Maez has spoken freely with the press.
“I think I was pressured out by my boss, the superintendent,” Maez said in a recent interview. “I was told it wasn’t working and I’d be better off finding another job.”
Maez said he didn’t have the support from the top to push for several issues he cared about: empowering parents and students at the expense of faculty and administrators, closing down an experimental education program, and disciplining a teacher he contends is physically and verbally abusive.
The teacher in question--who has subsequently incurred the wrath of Maez supporters--said he was cleared of any allegations after a lengthy investigation, a fact that school district officials will not confirm because it is a personnel issue.

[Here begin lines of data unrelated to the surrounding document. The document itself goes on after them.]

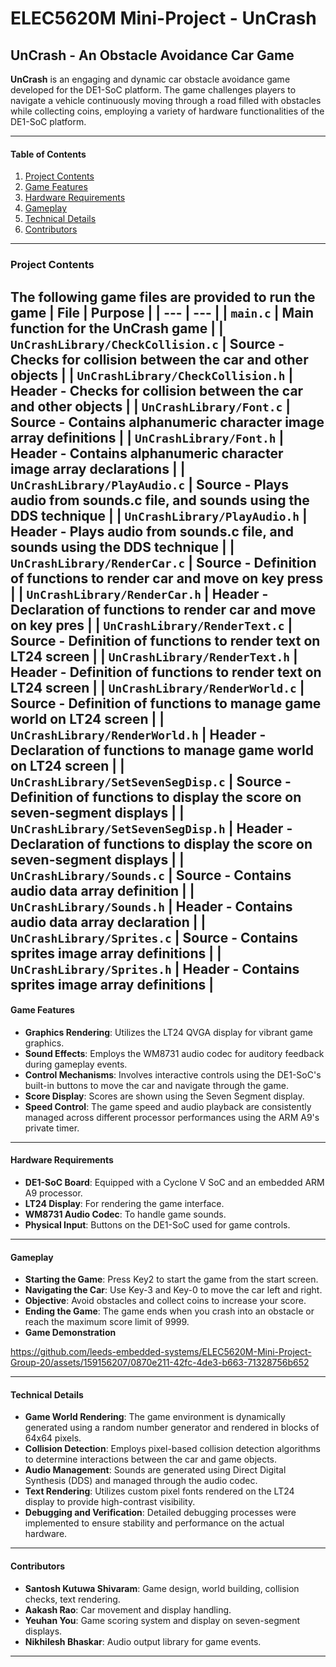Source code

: # ELEC5620M Mini-Project - UnCrash

## UnCrash - An Obstacle Avoidance Car Game

**UnCrash** is an engaging and dynamic car obstacle avoidance game developed for the DE1-SoC platform. The game challenges players to navigate a vehicle continuously moving through a road filled with obstacles while collecting coins, employing a variety of hardware functionalities of the DE1-SoC platform.

---

#### Table of Contents
1. [Project Contents](#project-contents)
2. [Game Features](#game-features)
3. [Hardware Requirements](#hardware-requirements)
4. [Gameplay](#gameplay)
5. [Technical Details](#technical-details)
6. [Contributors](#contributors)

---
### Project Contents
The following game files are provided to run the game
| File | Purpose |
| ---  | --- |
| `main.c`         | Main function for the UnCrash game |
| `UnCrashLibrary/CheckCollision.c`     | Source - Checks for collision between the car and other objects |
| `UnCrashLibrary/CheckCollision.h`     | Header - Checks for collision between the car and other objects |
| `UnCrashLibrary/Font.c`     | Source - Contains alphanumeric character image array definitions |
| `UnCrashLibrary/Font.h`     | Header - Contains alphanumeric character image array declarations |
| `UnCrashLibrary/PlayAudio.c`     | Source - Plays audio from sounds.c file, and sounds using the DDS technique |
| `UnCrashLibrary/PlayAudio.h`     | Header - Plays audio from sounds.c file, and sounds using the DDS technique |
| `UnCrashLibrary/RenderCar.c`     | Source - Definition of functions to render car and move on key press |
| `UnCrashLibrary/RenderCar.h`     | Header - Declaration of functions to render car and move on key pres |
| `UnCrashLibrary/RenderText.c`     | Source - Definition of functions to render text on LT24 screen  |
| `UnCrashLibrary/RenderText.h`     | Header - Definition of functions to render text on LT24 screen |
| `UnCrashLibrary/RenderWorld.c`     | Source - Definition of functions to manage game world on LT24 screen |
| `UnCrashLibrary/RenderWorld.h`     | Header - Declaration of functions to manage game world on LT24 screen |
| `UnCrashLibrary/SetSevenSegDisp.c`     | Source - Definition of functions to display the score on seven-segment displays |
| `UnCrashLibrary/SetSevenSegDisp.h`     | Header - Declaration of functions to display the score on seven-segment displays |
| `UnCrashLibrary/Sounds.c`     | Source - Contains audio data array definition |
| `UnCrashLibrary/Sounds.h`     | Header - Contains audio data array declaration |
| `UnCrashLibrary/Sprites.c`     | Source - Contains sprites image array definitions |
| `UnCrashLibrary/Sprites.h`     | Header - Contains sprites image array definitions |
---

#### Game Features

- **Graphics Rendering**: Utilizes the LT24 QVGA display for vibrant game graphics.
- **Sound Effects**: Employs the WM8731 audio codec for auditory feedback during gameplay events.
- **Control Mechanisms**: Involves interactive controls using the DE1-SoC's built-in buttons to move the car and navigate through the game.
- **Score Display**: Scores are shown using the Seven Segment display.
- **Speed Control**: The game speed and audio playback are consistently managed across different processor performances using the ARM A9's private timer.

---

#### Hardware Requirements

- **DE1-SoC Board**: Equipped with a Cyclone V SoC and an embedded ARM A9 processor.
- **LT24 Display**: For rendering the game interface.
- **WM8731 Audio Codec**: To handle game sounds.
- **Physical Input**: Buttons on the DE1-SoC used for game controls.

---

#### Gameplay

- **Starting the Game**: Press Key2 to start the game from the start screen.
- **Navigating the Car**: Use Key-3 and Key-0 to move the car left and right.
- **Objective**: Avoid obstacles and collect coins to increase your score.
- **Ending the Game**: The game ends when you crash into an obstacle or reach the maximum score limit of 9999.
- **Game Demonstration**

https://github.com/leeds-embedded-systems/ELEC5620M-Mini-Project-Group-20/assets/159156207/0870e211-42fc-4de3-b663-71328756b652

---

#### Technical Details

- **Game World Rendering**: The game environment is dynamically generated using a random number generator and rendered in blocks of 64x64 pixels.
- **Collision Detection**: Employs pixel-based collision detection algorithms to determine interactions between the car and game objects.
- **Audio Management**: Sounds are generated using Direct Digital Synthesis (DDS) and managed through the audio codec.
- **Text Rendering**: Utilizes custom pixel fonts rendered on the LT24 display to provide high-contrast visibility.
- **Debugging and Verification**: Detailed debugging processes were implemented to ensure stability and performance on the actual hardware.

---

#### Contributors

- **Santosh Kutuwa Shivaram**: Game design, world building, collision checks, text rendering.
- **Aakash Rao**: Car movement and display handling.
- **Yeuhan You**: Game scoring system and display on seven-segment displays.
- **Nikhilesh Bhaskar**: Audio output library for game events.

---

School board members will say they supported Maez’s two-year tenure, liked Maez and renewed his contract early. They acknowledge that Maez’s reforms were met with some resistance, but Maez never told them he left because of it. In fact, they wish he had spoken up.
Maez maintains he was just being a loyal soldier and didn’t want to complain to his boss’s superiors. But just weeks later, Maez started complaining. Loudly.
“I thought loyal soldiers fell on their sword and that was the end of it,” board member Rikki Horne said.
But beyond that, board members are mum.
“By law, I can’t discuss the issues,” board member Karen McBride said. “My hands are tied.”
That doesn’t sit well with Norm Davis, who is helping organize a recall of the board members.
As far as he knows, Smidt and the board members could be hiding behind the law to squelch the truth, Davis said.
“What they’re basically saying is, ‘You have to trust us, we’re handling it,’ ” Davis said. “But people today need to see it to believe it. And we can’t see anything.”
Others are bursting at the temples with frustration at being stonewalled.
“We still want answers and we haven’t gotten them,” said Linda Kapala, a parent.
“Someone isn’t telling the truth,” said Maez’s wife, Diane.
“Why can’t we ask Mike Maez back?” demanded Mike Morris, a parent.
Slim chance.
Unless the entire board is successfully recalled, the “Total Ranger’s” chances of getting back in the saddle at Nordhoff are slim.
“If for no other reason, I couldn’t support his return because of everything that has happened since he left,” said McBride, echoing the sentiments of several board members. “His statements have been too divisive.”
And so the charismatic Maez--who still owns a house in Ojai and has a daughter at Nordhoff--will probably continue commuting home 225 miles from Indio on weekends.
In short, he’s the victim of lousy timing. Had he waited another month, he probably would have seen his mild-mannered nemesis announce his resignation for a better job. Now Maez’s coveted position will either go to acting Principal Jack Smith or another applicant.